#### Imports

In [14]:
import tensorflow as tf
import numpy as np
import pandas as pd
import matplotlib.pyplot as plt


#### Load Data

In [15]:
train = pd.read_csv('Data/train.csv')
test = pd.read_csv('Data/test.csv')


#### Data Cleaning

In [16]:
train = train.drop('Id', axis = 1)
test = test.drop('Id', axis = 1)

test['SalePrice'] = 0

In [17]:
print(train.columns)

Index(['MSSubClass', 'MSZoning', 'LotFrontage', 'LotArea', 'Street', 'Alley',
       'LotShape', 'LandContour', 'Utilities', 'LotConfig', 'LandSlope',
       'Neighborhood', 'Condition1', 'Condition2', 'BldgType', 'HouseStyle',
       'OverallQual', 'OverallCond', 'YearBuilt', 'YearRemodAdd', 'RoofStyle',
       'RoofMatl', 'Exterior1st', 'Exterior2nd', 'MasVnrType', 'MasVnrArea',
       'ExterQual', 'ExterCond', 'Foundation', 'BsmtQual', 'BsmtCond',
       'BsmtExposure', 'BsmtFinType1', 'BsmtFinSF1', 'BsmtFinType2',
       'BsmtFinSF2', 'BsmtUnfSF', 'TotalBsmtSF', 'Heating', 'HeatingQC',
       'CentralAir', 'Electrical', '1stFlrSF', '2ndFlrSF', 'LowQualFinSF',
       'GrLivArea', 'BsmtFullBath', 'BsmtHalfBath', 'FullBath', 'HalfBath',
       'BedroomAbvGr', 'KitchenAbvGr', 'KitchenQual', 'TotRmsAbvGrd',
       'Functional', 'Fireplaces', 'FireplaceQu', 'GarageType', 'GarageYrBlt',
       'GarageFinish', 'GarageCars', 'GarageArea', 'GarageQual', 'GarageCond',
       'PavedDrive', 'Wo

#### Data Preprocessing

In [18]:
from sklearn.preprocessing import StandardScaler, OneHotEncoder
def preprocess(dataframe, cat_columns, num_columns):
    encoder = OneHotEncoder(sparse_output = False,
                            handle_unknown = 'ignore')
    scaler = StandardScaler()

    #encode categorical columns
    encoded_cols = encoder.fit_transform(dataframe[cat_columns])
    encoded_df = pd.DataFrame(encoded_cols, columns = encoder.get_feature_names_out(cat_columns))
    dataframe = pd.concat([dataframe.reset_index(drop = True), encoded_df.reset_index(drop = True)], axis = 1)

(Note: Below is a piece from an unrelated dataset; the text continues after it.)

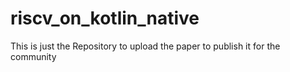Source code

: # riscv_on_kotlin_native
This is just the Repository to upload the paper to publish it for the community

    #scale numerical columns
    scaled_cols = scaler.fit_transform(dataframe[num_columns])
    scaled_df = pd.DataFrame(scaled_cols, columns = num_columns)
    dataframe = pd.concat([dataframe.reset_index(drop = True), scaled_df.reset_index(drop = True)], axis = 1)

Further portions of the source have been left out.